Lucifer's Crown

Home > Other > Lucifer's Crown > Page 40
Lucifer's Crown Page 40

by Lillian Stewart Carl


  The choir fell silent. Thomas raised his hand with its red fingertips. Making the sign of the Cross over Ellen’s head he said, “May the blessing of Almighty God, the Father, Son, and Holy Spirit, descend upon you and bring you peace.”

  Sniffing hideously, Ellen looked up. Something flickered in her eyes, some reflection of the light in Thomas’s face, of the light winking and glimmering in the chapel. Far, far above, one ancient bell began to toll the passing of the old millennium and the beginning of the new.

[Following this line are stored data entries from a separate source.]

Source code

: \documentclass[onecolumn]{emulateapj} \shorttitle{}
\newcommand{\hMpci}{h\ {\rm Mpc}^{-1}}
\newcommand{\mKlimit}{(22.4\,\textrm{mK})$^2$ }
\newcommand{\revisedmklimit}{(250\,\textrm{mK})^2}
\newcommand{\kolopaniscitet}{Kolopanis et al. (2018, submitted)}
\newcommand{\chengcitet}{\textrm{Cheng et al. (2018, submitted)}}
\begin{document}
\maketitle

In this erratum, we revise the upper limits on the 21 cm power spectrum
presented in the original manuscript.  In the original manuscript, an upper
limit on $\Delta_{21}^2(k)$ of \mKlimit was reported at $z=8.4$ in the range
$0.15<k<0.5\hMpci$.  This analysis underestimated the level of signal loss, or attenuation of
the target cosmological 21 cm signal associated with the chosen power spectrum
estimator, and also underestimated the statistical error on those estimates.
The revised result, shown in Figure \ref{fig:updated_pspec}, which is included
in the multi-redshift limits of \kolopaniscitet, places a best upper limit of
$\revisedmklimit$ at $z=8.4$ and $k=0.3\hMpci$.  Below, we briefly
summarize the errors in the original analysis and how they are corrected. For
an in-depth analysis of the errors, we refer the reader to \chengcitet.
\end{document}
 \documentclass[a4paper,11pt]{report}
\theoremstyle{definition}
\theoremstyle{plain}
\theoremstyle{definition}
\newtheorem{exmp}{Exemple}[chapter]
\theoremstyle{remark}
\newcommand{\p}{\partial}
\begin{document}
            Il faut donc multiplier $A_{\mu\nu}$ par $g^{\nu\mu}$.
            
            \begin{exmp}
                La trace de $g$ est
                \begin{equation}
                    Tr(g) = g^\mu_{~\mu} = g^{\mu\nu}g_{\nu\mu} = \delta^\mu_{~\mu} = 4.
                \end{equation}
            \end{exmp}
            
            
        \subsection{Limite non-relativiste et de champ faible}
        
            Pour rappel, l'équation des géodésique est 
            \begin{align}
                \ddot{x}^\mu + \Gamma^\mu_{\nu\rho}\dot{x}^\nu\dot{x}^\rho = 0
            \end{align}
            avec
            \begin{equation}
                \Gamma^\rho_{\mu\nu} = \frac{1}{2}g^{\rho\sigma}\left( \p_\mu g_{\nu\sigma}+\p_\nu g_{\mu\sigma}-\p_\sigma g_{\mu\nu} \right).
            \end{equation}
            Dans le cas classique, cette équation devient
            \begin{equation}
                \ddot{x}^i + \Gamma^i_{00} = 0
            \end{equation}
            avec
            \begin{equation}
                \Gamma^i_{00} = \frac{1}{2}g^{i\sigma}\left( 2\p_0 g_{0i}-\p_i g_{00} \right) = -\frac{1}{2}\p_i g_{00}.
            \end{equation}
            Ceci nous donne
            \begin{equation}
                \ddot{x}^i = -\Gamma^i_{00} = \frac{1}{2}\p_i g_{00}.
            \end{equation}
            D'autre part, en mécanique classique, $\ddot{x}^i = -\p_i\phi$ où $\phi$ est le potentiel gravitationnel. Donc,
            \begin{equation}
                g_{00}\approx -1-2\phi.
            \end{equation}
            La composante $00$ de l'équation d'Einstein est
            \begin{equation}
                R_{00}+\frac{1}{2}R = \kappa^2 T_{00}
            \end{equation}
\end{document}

With a baleful backwards glare, Sean dragged Ellen several paces away.

  Thomas tucked his handkerchief into his sweater as a makeshift bandage. He squeezed Maggie’s hand and removed it from his arm. He nodded reassuringly at Mick and Rose and their taut faces eased. He turned toward Lydia. “It’s gone midnight. I’ll have the Cup now, Mrs. Soulis.”

  She clutched the box to her chest. The bell tolled. Each note trembled in the air, in the stone vaults, in the earth beneath.

  “You, Mountjoy,” said Robin, his voice dripping contempt. “Reg, Lydia, stop your gawping, get a move on.”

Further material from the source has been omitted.